Et notez bien qu’en caractérisant ainsi la force destructrice de cette machine, de cette locomotive à raisonnements qu’on appelle Proudhon, je n’exagère point jusqu’à la grandeur une destinée qui aurait pu être grande si une telle force avait été mise au service d’une autre métaphysique, si le raisonneur formidable avait choisi d’autres points de départ que les siens. Dans la superbe confiance de sa logique, il n’a point compris où il arriverait. Il s’est cru plus que le Colomb d’un monde nouveau ; car le monde que Colomb découvrit lui était démontré par l’économie même du globe, mais le monde que Proudhon voulait faire n’existait que dans son esprit. L’économiste, qui lui bouchait tout, en lui persuadant (sa formule !) qu’il n’y avait qu’une faute de comptabilité à corriger pour que le monde actuel fût immédiatement renouvelé dans ses fondements et ses entrailles, lui cachait les lois morales et physiologiques de la nature humaine. Il se trompait sur l’homme et sur son histoire. Il se trompait sur Dieu et la sienne. Il se trompait sur la science, qu’il croyait dans le progrès infini, comme Condorcet, qui posait que la science pouvait même supprimer la mort. En attendant, elle supprimait son bon sens ! En d’autres termes, il se trompait du tout au tout, Proudhon, et comme un homme comme lui devait se tromper… car la chute se mesure à la hauteur d’où l’on tombe. J’ai déjà, et plus d’une fois, parlé de Proudhon, quand il s’est agi du Mémoire sur la Propriété, de la Justice dans la Révolution, des Contradictions économiques, etc., de tous ces livres audacieux dont l’audace, malgré la sincérité de l’esprit et des convictions de Proudhon, était souvent une combinaison d’habileté, comme les colères de Napoléon quand il brisait le cabaret de Coblentzel ! Je n’ai pas aujourd’hui à recommencer cette besogne et à revenir sur ces livres, qui ont tonné, qui se taisent maintenant, mais qui ne sont pas, croyez-le bien ! de vieux canons hors de service.

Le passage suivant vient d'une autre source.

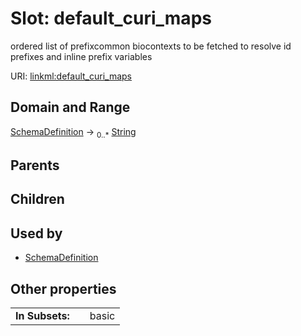 
# Slot: default_curi_maps


ordered list of prefixcommon biocontexts to be fetched to resolve id prefixes and inline prefix variables

URI: [linkml:default_curi_maps](https://w3id.org/linkml/default_curi_maps)


## Domain and Range

[SchemaDefinition](SchemaDefinition.md) &#8594;  <sub>0..\*</sub> [String](types/String.md)

## Parents


## Children


## Used by

 * [SchemaDefinition](SchemaDefinition.md)

## Other properties

|  |  |  |
| --- | --- | --- |
| **In Subsets:** | | basic |

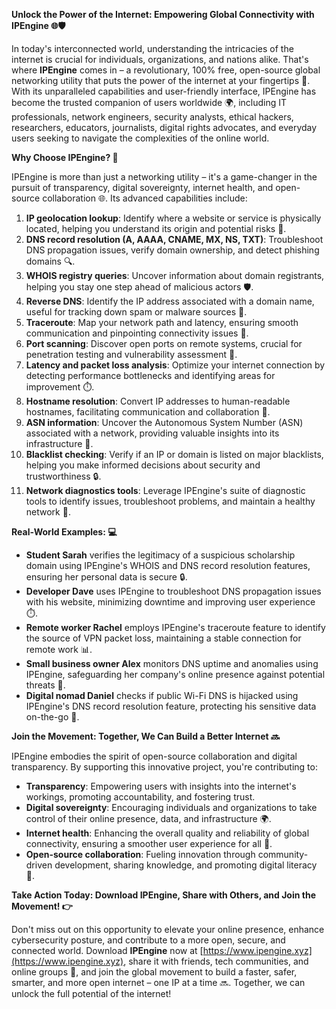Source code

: **Unlock the Power of the Internet: Empowering Global Connectivity with IPEngine 🌐🛡️**

In today's interconnected world, understanding the intricacies of the internet is crucial for individuals, organizations, and nations alike. That's where **IPEngine** comes in – a revolutionary, 100% free, open-source global networking utility that puts the power of the internet at your fingertips 📡. With its unparalleled capabilities and user-friendly interface, IPEngine has become the trusted companion of users worldwide 🌍, including IT professionals, network engineers, security analysts, ethical hackers, researchers, educators, journalists, digital rights advocates, and everyday users seeking to navigate the complexities of the online world.

**Why Choose IPEngine? 🔑**

IPEngine is more than just a networking utility – it's a game-changer in the pursuit of transparency, digital sovereignty, internet health, and open-source collaboration 🌐. Its advanced capabilities include:

1. **IP geolocation lookup**: Identify where a website or service is physically located, helping you understand its origin and potential risks 🚀.
2. **DNS record resolution (A, AAAA, CNAME, MX, NS, TXT)**: Troubleshoot DNS propagation issues, verify domain ownership, and detect phishing domains 🔍.
3. **WHOIS registry queries**: Uncover information about domain registrants, helping you stay one step ahead of malicious actors 🛡️.
4. **Reverse DNS**: Identify the IP address associated with a domain name, useful for tracking down spam or malware sources 📡.
5. **Traceroute**: Map your network path and latency, ensuring smooth communication and pinpointing connectivity issues 🔴.
6. **Port scanning**: Discover open ports on remote systems, crucial for penetration testing and vulnerability assessment 🚫.
7. **Latency and packet loss analysis**: Optimize your internet connection by detecting performance bottlenecks and identifying areas for improvement ⏱️.
8. **Hostname resolution**: Convert IP addresses to human-readable hostnames, facilitating communication and collaboration 📢.
9. **ASN information**: Uncover the Autonomous System Number (ASN) associated with a network, providing valuable insights into its infrastructure 🔌.
10. **Blacklist checking**: Verify if an IP or domain is listed on major blacklists, helping you make informed decisions about security and trustworthiness 🔒.
11. **Network diagnostics tools**: Leverage IPEngine's suite of diagnostic tools to identify issues, troubleshoot problems, and maintain a healthy network 🚀.

**Real-World Examples: 💻**

* **Student Sarah** verifies the legitimacy of a suspicious scholarship domain using IPEngine's WHOIS and DNS record resolution features, ensuring her personal data is secure 🔒.
* **Developer Dave** uses IPEngine to troubleshoot DNS propagation issues with his website, minimizing downtime and improving user experience ⏱️.
* **Remote worker Rachel** employs IPEngine's traceroute feature to identify the source of VPN packet loss, maintaining a stable connection for remote work 📊.
* **Small business owner Alex** monitors DNS uptime and anomalies using IPEngine, safeguarding her company's online presence against potential threats 💼.
* **Digital nomad Daniel** checks if public Wi-Fi DNS is hijacked using IPEngine's DNS record resolution feature, protecting his sensitive data on-the-go 🛫️.

**Join the Movement: Together, We Can Build a Better Internet 🔜**

IPEngine embodies the spirit of open-source collaboration and digital transparency. By supporting this innovative project, you're contributing to:

* **Transparency**: Empowering users with insights into the internet's workings, promoting accountability, and fostering trust.
* **Digital sovereignty**: Encouraging individuals and organizations to take control of their online presence, data, and infrastructure 🌍.
* **Internet health**: Enhancing the overall quality and reliability of global connectivity, ensuring a smoother user experience for all 🔌.
* **Open-source collaboration**: Fueling innovation through community-driven development, sharing knowledge, and promoting digital literacy 🤝.

**Take Action Today: Download IPEngine, Share with Others, and Join the Movement! 👉**

Don't miss out on this opportunity to elevate your online presence, enhance cybersecurity posture, and contribute to a more open, secure, and connected world. Download **IPEngine** now at [https://www.ipengine.xyz](https://www.ipengine.xyz), share it with friends, tech communities, and online groups 🤝, and join the global movement to build a faster, safer, smarter, and more open internet – one IP at a time 🔜. Together, we can unlock the full potential of the internet!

Je n’ai qu’à donner une idée exacte de l’homme de la Correspondance. Malheureusement, je l’ai dit déjà, dans cette Correspondance où je voudrais plus de détails humains, familiers, domestiques, intimes, il y a encore plus le Proudhon que j’abhorre que le Proudhon qu’à quelques-unes de ses pages je serais tenté d’honorer !

XIII

Et cela est tout simple, du reste. Proudhon, en cette correspondance, vit plus dans ses idées que dans ses sentiments. Ses idées, plus que ses sentiments (et ses meilleurs), étaient en somme la grande affaire de sa vie. Il écrit à des amis de jeunesse qu’il a gardés jusqu’à sa dernière heure, mais il ne leur écrit jamais en dehors des préoccupations de son cerveau. Chez lui, le cerveau pompait tout. Il les tient au courant de ses travaux et des développements de sa pensée, et s’il leur parle de ses misères, c’est qu’elles nuisent à sa vie de penseur. Sans cela, cet homme de si peu de besoins, d’un tempérament si philosophique, serait aisément stoïque contre elles. Il leur raconte les livres qu’il fait à mesure qu’il les fait, et les publications lointaines qu’il projette. Seulement, et ceci est d’un ragoût délicieux, l’homme apparaît, et, je l’ai dit, le bonhomme, et je pourrais ajouter le gros bonhomme, à travers cet effroyable révolutionnaire qui compte bien faire sauter un de ces jours la société tout entière : religion, lois et mœurs ! Chose inexprimablement amusante, il y a de l’Orgon de Molière dans ce Caliban de Proudhon ! Ici, la clameur des théories vous fend moins la tête. L’ours donne la patte comme il peut la donner… Le grand Sagittaire qui savait tendre l’arc d’Hercule contre le capital, la propriété, la religion et tous les systèmes qui ne sont pas le sien, le détend et joue avec sa corde détendue, non pas gracieusement, — car la grâce n’a pas été plus accordée à Proudhon qu’à Rousseau, ces lourds, — mais avec une bonne humeur charmante, une gaieté gauloise que ne connaissait pas l’aigre Genevois sorti de Calvin. Proudhon ne connaît pas la mélancolie, « ce bain du Diable », dit saint Jean Chrysostôme. Le Diable le tenait par ailleurs. Il sait rire entre deux colères. Il rit de la bêtise de ses ennemis, quand il ne se met pas en fureur contre eux avec des accents à l’Alceste. Il rit même de la terreur qu’il leur inspire, et jouit comme d’une chose très comique d’être le Croquemitaine de son époque ; car il l’a été un instant, lui qui, malgré sa haine de Dieu et de la propriété, se sent, au fond, un si bon homme, et chanterait à, pleine voix, s’il pouvait chanter :

Tenez ! moi, je suis un bon homme.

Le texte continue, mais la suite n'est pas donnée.